<<<<

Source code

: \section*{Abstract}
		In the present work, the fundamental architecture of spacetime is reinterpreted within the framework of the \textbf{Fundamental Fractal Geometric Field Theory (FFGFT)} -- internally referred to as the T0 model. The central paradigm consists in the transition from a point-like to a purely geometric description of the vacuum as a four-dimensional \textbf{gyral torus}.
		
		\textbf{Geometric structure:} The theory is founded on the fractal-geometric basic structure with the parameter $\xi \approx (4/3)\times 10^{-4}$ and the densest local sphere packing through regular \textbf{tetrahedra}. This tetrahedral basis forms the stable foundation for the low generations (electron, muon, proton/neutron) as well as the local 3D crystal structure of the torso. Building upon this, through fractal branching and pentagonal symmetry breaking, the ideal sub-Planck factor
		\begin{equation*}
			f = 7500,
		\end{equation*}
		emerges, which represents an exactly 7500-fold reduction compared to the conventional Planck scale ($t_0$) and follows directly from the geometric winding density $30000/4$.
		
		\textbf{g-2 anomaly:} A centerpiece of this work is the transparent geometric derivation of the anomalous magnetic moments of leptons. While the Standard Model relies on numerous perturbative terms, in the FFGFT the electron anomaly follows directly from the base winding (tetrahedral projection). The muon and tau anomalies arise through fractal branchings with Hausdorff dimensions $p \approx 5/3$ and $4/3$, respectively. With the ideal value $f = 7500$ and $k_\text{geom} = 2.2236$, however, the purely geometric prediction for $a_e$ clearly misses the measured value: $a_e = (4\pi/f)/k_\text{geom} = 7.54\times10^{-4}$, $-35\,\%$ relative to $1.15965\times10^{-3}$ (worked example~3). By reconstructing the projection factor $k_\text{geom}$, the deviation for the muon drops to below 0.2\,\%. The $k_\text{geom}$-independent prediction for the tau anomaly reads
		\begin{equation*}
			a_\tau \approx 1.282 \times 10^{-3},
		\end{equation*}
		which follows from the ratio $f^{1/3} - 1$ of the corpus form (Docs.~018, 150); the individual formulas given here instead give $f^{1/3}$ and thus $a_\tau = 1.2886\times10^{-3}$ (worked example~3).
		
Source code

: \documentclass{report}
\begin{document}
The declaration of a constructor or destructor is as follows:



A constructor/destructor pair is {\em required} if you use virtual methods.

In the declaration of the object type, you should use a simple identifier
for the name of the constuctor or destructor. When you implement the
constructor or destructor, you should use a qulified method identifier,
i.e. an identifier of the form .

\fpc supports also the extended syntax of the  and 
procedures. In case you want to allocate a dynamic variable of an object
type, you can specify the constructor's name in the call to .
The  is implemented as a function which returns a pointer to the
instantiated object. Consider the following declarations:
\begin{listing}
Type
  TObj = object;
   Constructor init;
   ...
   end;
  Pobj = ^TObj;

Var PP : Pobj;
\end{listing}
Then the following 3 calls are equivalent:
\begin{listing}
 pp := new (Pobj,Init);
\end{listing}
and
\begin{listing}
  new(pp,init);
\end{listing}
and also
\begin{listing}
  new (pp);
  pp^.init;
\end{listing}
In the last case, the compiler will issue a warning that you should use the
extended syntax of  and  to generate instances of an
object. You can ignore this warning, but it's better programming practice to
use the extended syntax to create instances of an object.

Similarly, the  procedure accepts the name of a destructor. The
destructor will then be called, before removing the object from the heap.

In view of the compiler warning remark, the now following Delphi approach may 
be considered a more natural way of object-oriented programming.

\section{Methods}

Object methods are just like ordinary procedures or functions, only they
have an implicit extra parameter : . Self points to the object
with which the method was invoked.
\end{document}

>>>>

YOUR TASK:
Lines holding the word "will" are the answer; copy every one from the records above.

RESULT BELOW:
In the last case, the compiler will issue a warning that you should use the
destructor will then be called, before removing the object from the heap.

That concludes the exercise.